Aim of the exercise: The answer must consist of every line from the entries that holds the word "yleiskäyttöinen".

Data under study:
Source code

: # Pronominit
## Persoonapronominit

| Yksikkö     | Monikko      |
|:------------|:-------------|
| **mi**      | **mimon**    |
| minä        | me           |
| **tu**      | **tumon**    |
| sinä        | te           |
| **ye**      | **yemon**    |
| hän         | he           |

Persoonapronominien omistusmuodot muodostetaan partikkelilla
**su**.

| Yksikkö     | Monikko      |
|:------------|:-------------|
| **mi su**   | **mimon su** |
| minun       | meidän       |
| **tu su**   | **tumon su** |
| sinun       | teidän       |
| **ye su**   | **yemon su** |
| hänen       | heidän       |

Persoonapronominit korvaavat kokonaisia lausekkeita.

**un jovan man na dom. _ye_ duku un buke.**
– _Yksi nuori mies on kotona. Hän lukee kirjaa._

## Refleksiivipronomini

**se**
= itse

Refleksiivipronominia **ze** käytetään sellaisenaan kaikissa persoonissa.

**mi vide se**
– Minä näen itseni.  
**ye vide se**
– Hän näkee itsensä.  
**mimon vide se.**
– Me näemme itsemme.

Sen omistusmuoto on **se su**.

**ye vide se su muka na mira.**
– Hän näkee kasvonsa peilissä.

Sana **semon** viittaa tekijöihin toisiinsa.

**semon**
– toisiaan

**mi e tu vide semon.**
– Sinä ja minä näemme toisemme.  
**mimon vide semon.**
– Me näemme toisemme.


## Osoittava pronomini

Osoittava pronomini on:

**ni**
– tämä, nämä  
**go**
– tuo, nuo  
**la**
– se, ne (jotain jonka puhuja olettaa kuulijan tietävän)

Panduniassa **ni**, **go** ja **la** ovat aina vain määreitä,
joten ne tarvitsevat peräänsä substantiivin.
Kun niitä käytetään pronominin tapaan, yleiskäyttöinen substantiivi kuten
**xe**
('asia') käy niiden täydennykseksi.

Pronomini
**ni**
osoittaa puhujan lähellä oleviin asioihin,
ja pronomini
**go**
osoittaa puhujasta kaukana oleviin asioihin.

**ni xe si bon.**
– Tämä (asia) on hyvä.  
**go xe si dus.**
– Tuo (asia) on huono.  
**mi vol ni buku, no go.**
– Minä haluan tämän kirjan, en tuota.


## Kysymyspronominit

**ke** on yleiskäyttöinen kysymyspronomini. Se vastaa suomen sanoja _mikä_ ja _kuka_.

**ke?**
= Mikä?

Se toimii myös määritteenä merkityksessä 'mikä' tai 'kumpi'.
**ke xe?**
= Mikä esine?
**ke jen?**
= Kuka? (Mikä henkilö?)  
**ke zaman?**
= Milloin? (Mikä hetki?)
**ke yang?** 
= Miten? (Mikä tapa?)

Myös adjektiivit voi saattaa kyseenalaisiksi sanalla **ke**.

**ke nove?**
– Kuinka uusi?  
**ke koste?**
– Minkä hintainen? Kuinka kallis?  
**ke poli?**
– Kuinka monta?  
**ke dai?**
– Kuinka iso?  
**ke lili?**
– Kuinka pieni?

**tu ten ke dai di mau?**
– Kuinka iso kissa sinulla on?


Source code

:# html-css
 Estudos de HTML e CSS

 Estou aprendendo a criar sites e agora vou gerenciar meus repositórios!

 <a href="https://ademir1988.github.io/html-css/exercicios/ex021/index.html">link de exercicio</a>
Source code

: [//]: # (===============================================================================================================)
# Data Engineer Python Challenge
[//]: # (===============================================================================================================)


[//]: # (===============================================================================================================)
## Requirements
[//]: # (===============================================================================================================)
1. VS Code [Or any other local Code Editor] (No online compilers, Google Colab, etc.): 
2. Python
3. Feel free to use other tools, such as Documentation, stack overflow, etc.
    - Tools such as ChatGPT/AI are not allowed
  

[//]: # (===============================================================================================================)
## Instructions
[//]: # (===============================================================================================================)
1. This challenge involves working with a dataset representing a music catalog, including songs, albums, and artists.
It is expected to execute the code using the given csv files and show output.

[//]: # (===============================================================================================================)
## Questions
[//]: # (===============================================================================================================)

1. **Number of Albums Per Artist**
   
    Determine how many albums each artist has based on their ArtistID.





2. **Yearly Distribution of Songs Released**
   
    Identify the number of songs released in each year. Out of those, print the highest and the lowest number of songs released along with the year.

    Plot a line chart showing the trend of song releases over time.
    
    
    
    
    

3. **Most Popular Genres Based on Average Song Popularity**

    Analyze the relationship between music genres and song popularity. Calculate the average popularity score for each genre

Task result:
Kun niitä käytetään pronominin tapaan, yleiskäyttöinen substantiivi kuten
**ke** on yleiskäyttöinen kysymyspronomini. Se vastaa suomen sanoja _mikä_ ja _kuka_.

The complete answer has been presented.